Her knees were shaking from the size of the venue, the thin air that her oratorical speech seemed to have come from, and the delirium of victory - especially since she didn’t believe much of the Bible quotes she was using. But she was not surprised that she won - she loved this competition! She loved having a microphone, she loved challenging thoughts, she loved carrying them over to others. As of a young age, this activity of public speaking empowered her. It took her intellect to places she loved to be.

She was an ambitious teenager. With this title under her belt, she knew she would love to be a TV reporter. But there was one problem: she was ugly. She had a big nose, her skin was too dark and, worst of all, her hair was too nappy. She would never be a TV reporter.

Thea at 18 with Wave Nuveau Perm
Since she could remember, she envied her lighter skinned cousins, the slender noses of her aunts, and especially the curly hair of her own mother. Every morning her mother reminded her that she had “bad hair” after combing – or trying to comb - through it to try to make it look “respectable”, of which the result was usually just a bunch of ripped out hair. Her mother would typically resort to decorating her hair with a dozen plaits, so Thea would at least be identified as a girl. She had the worst type of nappy hair.

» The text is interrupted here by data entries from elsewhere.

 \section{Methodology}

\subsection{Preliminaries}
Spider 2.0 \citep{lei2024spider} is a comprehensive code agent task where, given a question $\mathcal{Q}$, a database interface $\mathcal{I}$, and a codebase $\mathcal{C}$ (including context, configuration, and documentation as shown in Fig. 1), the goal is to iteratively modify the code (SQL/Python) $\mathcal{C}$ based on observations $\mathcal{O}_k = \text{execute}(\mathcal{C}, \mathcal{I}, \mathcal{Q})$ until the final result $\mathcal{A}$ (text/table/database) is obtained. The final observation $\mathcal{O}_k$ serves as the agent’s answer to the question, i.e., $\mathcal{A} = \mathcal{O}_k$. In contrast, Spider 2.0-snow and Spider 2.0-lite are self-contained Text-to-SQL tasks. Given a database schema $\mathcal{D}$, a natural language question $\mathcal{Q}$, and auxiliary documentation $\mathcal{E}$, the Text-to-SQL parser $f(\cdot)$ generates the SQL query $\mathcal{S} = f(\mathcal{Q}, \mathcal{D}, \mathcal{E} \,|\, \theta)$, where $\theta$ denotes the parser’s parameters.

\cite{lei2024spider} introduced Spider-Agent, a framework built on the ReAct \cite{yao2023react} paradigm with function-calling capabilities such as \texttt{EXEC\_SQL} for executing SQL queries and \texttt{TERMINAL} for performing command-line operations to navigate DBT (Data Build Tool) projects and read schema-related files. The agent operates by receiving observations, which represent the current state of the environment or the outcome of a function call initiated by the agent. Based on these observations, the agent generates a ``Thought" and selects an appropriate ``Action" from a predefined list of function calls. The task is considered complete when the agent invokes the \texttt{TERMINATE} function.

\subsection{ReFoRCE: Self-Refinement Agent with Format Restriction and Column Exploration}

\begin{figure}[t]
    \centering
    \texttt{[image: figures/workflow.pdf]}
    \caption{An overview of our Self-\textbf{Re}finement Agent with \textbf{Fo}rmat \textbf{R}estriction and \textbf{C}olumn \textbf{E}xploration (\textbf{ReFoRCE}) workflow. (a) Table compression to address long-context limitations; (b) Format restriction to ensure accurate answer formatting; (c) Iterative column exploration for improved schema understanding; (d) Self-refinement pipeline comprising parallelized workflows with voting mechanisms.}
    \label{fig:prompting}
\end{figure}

The whole family, the entire black community was under pressure to abide by white Western norms of beauty and worked hard every day to make themselves look “respectable”. The black community had to overcome all the stigmas related to once being primitive slaves, they had to overcome any stigmas of – God forbid!- indecencies related to the civil rights movement, they had to overcome all current stigmas of being the lower class smooching off the government or landing in jail. They needed and wanted to show the world their decency. Appearance mattered. Nice clothes, clean smells, and made-up hair mattered. Thea felt the pressure especially hard, because she got the short stick when it came to hair that could be made respectable and play her part in showing the world how decent the black community was.

Her hair curls up into tiny little coils.  In addition, she has lots of hair and the strands are fine. So while others who have thick nappy hair can straighten it with hot irons or chemicals, doing any of those treatments leads her fine hair to fall out and/or her scalp to burn.

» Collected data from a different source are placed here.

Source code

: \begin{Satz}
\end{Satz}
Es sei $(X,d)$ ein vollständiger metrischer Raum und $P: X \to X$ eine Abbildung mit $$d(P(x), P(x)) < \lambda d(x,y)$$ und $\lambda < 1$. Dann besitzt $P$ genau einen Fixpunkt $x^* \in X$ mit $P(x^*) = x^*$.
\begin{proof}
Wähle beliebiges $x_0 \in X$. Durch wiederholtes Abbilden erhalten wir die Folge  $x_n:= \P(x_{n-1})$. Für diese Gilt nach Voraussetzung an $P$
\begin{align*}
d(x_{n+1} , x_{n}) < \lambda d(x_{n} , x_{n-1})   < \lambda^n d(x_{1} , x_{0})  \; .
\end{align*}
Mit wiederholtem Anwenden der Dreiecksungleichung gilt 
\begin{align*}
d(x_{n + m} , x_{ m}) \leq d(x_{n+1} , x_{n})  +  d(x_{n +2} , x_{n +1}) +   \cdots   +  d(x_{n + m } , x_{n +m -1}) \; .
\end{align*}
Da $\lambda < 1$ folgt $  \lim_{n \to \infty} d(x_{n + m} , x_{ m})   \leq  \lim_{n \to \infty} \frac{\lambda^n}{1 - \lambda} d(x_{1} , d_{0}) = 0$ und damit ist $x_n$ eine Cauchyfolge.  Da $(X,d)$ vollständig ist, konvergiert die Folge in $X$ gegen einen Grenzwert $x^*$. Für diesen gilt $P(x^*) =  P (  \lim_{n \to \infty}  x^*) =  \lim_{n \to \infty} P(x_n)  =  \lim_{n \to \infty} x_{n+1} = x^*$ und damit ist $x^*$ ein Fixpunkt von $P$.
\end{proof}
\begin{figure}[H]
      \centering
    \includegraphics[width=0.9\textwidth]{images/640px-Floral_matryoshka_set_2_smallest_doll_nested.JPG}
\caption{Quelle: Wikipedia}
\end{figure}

Her mother has lighter skin and curly hair, curly hair that is very workable. Her mother’s family descends from slaves and white slave owners. Rape of black female slaves by white male slave owners was common to procreate more slaves at no extra cost– a person born from a female slave and a white slave owner was still just the slave of that white slave owner. Thea’s family in Lincolnton County, North Carolina, is a result of that practice and it can be seen in hair and skin tone.  

Her mother took her to the hair salon at age six for the first time and then regularly for special occasions, such as Christmas and Easter. Thea endured hour-long sessions where they worked on a concoction of straightening out her hair with a hot comb and slobbering pomade on it to avoid it getting nappy again. After those torturous beauty salon treatments, as a young and conscientious six year-old, she would take a shower cap with her everywhere to keep any potential rain from destroying the effort. Also, she was tired of being labeled “tender headed” by her mother and hairdressers, because she whimpered from the pain of all the work on her kinky, bountiful and fine hair –so she did anything to avoid treatments.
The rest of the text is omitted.